Consciencia: esa palabra de la que algunos afirman desconocer el significado por tratarse de algo que no puede ser estudiado ni definido científicamente. Sin embargo, la consciencia ocupa siempre el centro, y nos lleva a hablar de espíritu y de espiritualidad: Si en el universo no hubiese surgido jamás la consciencia, ni en la Tierra ni en parte alguna, a ningún nivel, ni el más elemental, ¿acaso entonces “algo sería”?, cabe preguntarse. Este experimento mental -no muy distinto de los que le encantaban a Einstein- tiene su interés. Les invito a planteárselo, en un contexto en que la cuestión urge, tal y como se desprende de las palabras del ecoteólogo Leonardo Boff. Por José Luis San Miguel de Pablos.

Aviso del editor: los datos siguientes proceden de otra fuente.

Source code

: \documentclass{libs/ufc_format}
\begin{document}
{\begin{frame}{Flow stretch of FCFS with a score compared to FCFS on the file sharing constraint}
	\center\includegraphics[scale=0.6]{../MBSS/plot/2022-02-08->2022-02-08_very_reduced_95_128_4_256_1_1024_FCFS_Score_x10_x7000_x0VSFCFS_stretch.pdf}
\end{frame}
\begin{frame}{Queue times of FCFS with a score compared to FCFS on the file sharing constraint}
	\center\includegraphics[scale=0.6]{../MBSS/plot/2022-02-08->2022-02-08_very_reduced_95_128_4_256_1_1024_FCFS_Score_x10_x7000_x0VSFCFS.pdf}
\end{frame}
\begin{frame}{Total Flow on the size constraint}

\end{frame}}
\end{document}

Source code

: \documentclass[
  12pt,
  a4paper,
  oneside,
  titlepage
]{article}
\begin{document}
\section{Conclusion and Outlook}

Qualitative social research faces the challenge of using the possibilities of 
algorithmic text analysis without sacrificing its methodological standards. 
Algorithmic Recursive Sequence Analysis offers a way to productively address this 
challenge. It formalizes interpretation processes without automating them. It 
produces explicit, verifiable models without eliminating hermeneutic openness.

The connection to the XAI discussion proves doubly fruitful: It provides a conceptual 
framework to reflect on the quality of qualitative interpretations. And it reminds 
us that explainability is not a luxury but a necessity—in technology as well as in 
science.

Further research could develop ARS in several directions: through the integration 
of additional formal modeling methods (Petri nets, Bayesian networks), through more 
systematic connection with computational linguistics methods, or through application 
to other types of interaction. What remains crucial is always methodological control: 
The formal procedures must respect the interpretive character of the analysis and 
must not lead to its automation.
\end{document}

Reconocer la consciencia y el espíritu, un experimento mental necesario

Que la consciencia (mi, tu, nuestra consciencia) ocupa siempre el centro, en realidad es obvio. Pero ya Brecht dijo eso de “malos tiempos aquellos en los que hay que demostrar lo evidente”. Y como referirse al espíritu y a la espiritualidad implica tener que enfrentarse a numerosos malentendidos, qué mejor introducción que explicar lo más clara y escuetamente posible qué entiendo yo por “espíritu”, término clave del que se deriva el de espiritualidad.

El espíritu no es una sustancia, una cosa que entró en el embrión o que fue creada en el momento de la concepción. No es una entidad etérea independiente, hecha de otra clase más sutil de materia, que entra y sale del organismo. No es nada de eso. Es simplemente la luz de ser. Es idéntico a la consciencia. De cualquier ser humano, pero no sólo, también de los animales y de todo ser vivo.

Es el marco subjetivo básico, a-yóico, es decir, tanto pre-yóico como trans-yóico, como el filósofo Ken Wilber deja perfectamente claro, el marco dentro del cual se despliega el pensamiento sin ser el pensamiento, en el que se sienten las emociones sin ser las emociones, y en el que se experimentan las sensaciones sin ser las sensaciones, análogamente a la modulación que el paso de una cinta fílmica produce en la luz del proyector que, portándola, no es la película.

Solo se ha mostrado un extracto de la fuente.